Recently, I attended a book signing by author Marc Bekoff, who wrote a book I like called, The Emotional Lives of Animals. In it, Bekoff discusses the unfortunate view of science that laboratory animals do not possess emotions thus they do not experience the suffering of scientific testing. In fact, although it is supposed to be in place for their protection, the Animal Welfare Act excludes rats bred for research from the definition of “animal” for scientific needs.

If we have an industry-approved definition of “animal” that does not include all animals, what does that say about us, as a society? Depth psychology would answer this question by looking at our relationship to what the rat symbolizes.

To begin an investigation, let’s look at the rat as a symbol (any reference to how these animals are regarded in culture will do, I used the Penguin Dictionary of Symbols). As is true for many, there is a light and dark side to the symbol of the rat. A result of their nocturnal and abundant procreation habits, the rat can both represent wealth (as in the capability to create abundance), as well as thievery (as in stealing abundance from another).

So, as a society, how do we relate to the idea of wealth? As the separation of socio-economic status continues to widen across the U.S. population at an alarming rate, what does our relationship to the rat suggest? How do we view the abilities of someone who can generate wealth and abundance for themselves? How do we view our own abilities to create abundance?

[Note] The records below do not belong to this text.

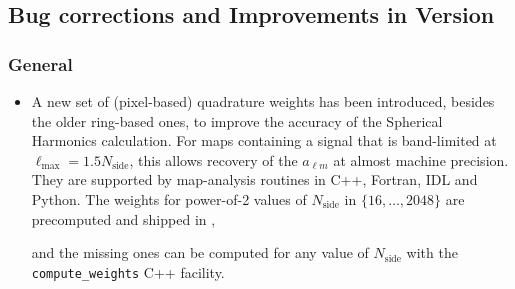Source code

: \documentclass[12pt,twoside]{article}
\newcommand{\nside}{N_\mathrm{side}}
\newcommand{\lmax}{\ell_{\mathrm{max}}}
\newcommand{\linklatexhtml}[3]{%
\latexhtml{\htmladdnormallink{#1}{#2}}{\htmladdnormallink{#1}{#3}}}
\begin{document}
\subsection{Bug corrections and Improvements in Version \hpxversion}%

\subsubsection[General]{General}
\begin{itemize}
\item A new set of (pixel-based) quadrature weights has been introduced, besides the older ring-based ones, to improve the accuracy of the Spherical Harmonics calculation. For maps
  containing a signal that is band-limited at $\lmax=1.5 \nside$, this allows
  recovery of the $a_{\ell m}$ at almost machine precision. They are supported by map-analysis routines in C++, Fortran, IDL and Python. 
The weights for power-of-2 values of $\nside$ in $\{16,\ldots,2048\}$ are precomputed and shipped in
, 

and the missing ones can be computed for any value of $\nside$ with the \texttt{compute\_weights} C++ facility.
\end{itemize}
\end{document}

Quite timely, one of the most controversial topics in the recent news is the idea of further regulation on the ability to create abundance, that being the question of additional taxation for specific income levels. With the economic crisis, it seems we’re all looking for appropriate ways to relate to our abundance, both personally (should I pay off my home equity loan or take out more cash?) and collectively (should we really give loans to the auto industry?).

To shed light on this topic, from a depth psychological perspective, this would mean taking time to understand our own instincts to create abundance, and secondarily, how we feel about the ability of others to do the same. This means understanding our relationship to the rat.

And so, I invite your opinion…what is your relationship to the rat? How do you see the ability to create abundance in your own life? Do you feel pleased or guilty if you do create abundance, what about if you don’t? How do you see the ability to create abundance treated in our society?